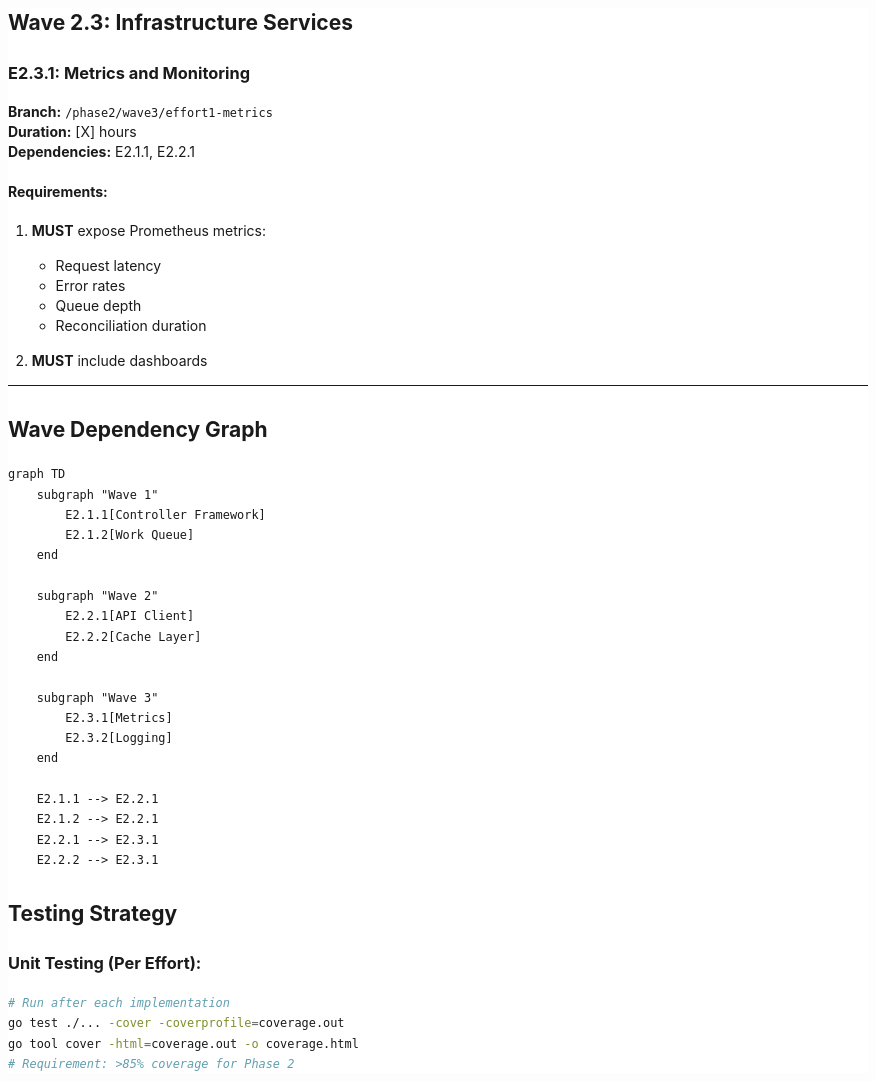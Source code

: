 
## Wave 2.3: Infrastructure Services

### E2.3.1: Metrics and Monitoring
**Branch:** `/phase2/wave3/effort1-metrics`  
**Duration:** [X] hours  
**Dependencies:** E2.1.1, E2.2.1

#### Requirements:
1. **MUST** expose Prometheus metrics:
   - Request latency
   - Error rates
   - Queue depth
   - Reconciliation duration

2. **MUST** include dashboards

---

## Wave Dependency Graph

```mermaid
graph TD
    subgraph "Wave 1"
        E2.1.1[Controller Framework]
        E2.1.2[Work Queue]
    end
    
    subgraph "Wave 2"
        E2.2.1[API Client]
        E2.2.2[Cache Layer]
    end
    
    subgraph "Wave 3"
        E2.3.1[Metrics]
        E2.3.2[Logging]
    end
    
    E2.1.1 --> E2.2.1
    E2.1.2 --> E2.2.1
    E2.2.1 --> E2.3.1
    E2.2.2 --> E2.3.1
```

## Testing Strategy

### Unit Testing (Per Effort):
```bash
# Run after each implementation
go test ./... -cover -coverprofile=coverage.out
go tool cover -html=coverage.out -o coverage.html
# Requirement: >85% coverage for Phase 2
```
○ ○ ○
ASSIGNMENT: Find the line that contains "- Request latency". Copy it and every line after it to the end of the records, exactly, and nothing more.

SOLUTION TO THE PROBLEM:
   - Request latency
   - Error rates
   - Queue depth
   - Reconciliation duration

2. **MUST** include dashboards

---

## Wave Dependency Graph

```mermaid
graph TD
    subgraph "Wave 1"
        E2.1.1[Controller Framework]
        E2.1.2[Work Queue]
    end
    
    subgraph "Wave 2"
        E2.2.1[API Client]
        E2.2.2[Cache Layer]
    end
    
    subgraph "Wave 3"
        E2.3.1[Metrics]
        E2.3.2[Logging]
    end
    
    E2.1.1 --> E2.2.1
    E2.1.2 --> E2.2.1
    E2.2.1 --> E2.3.1
    E2.2.2 --> E2.3.1
```

## Testing Strategy

### Unit Testing (Per Effort):
```bash
# Run after each implementation
go test ./... -cover -coverprofile=coverage.out
go tool cover -html=coverage.out -o coverage.html
# Requirement: >85% coverage for Phase 2
```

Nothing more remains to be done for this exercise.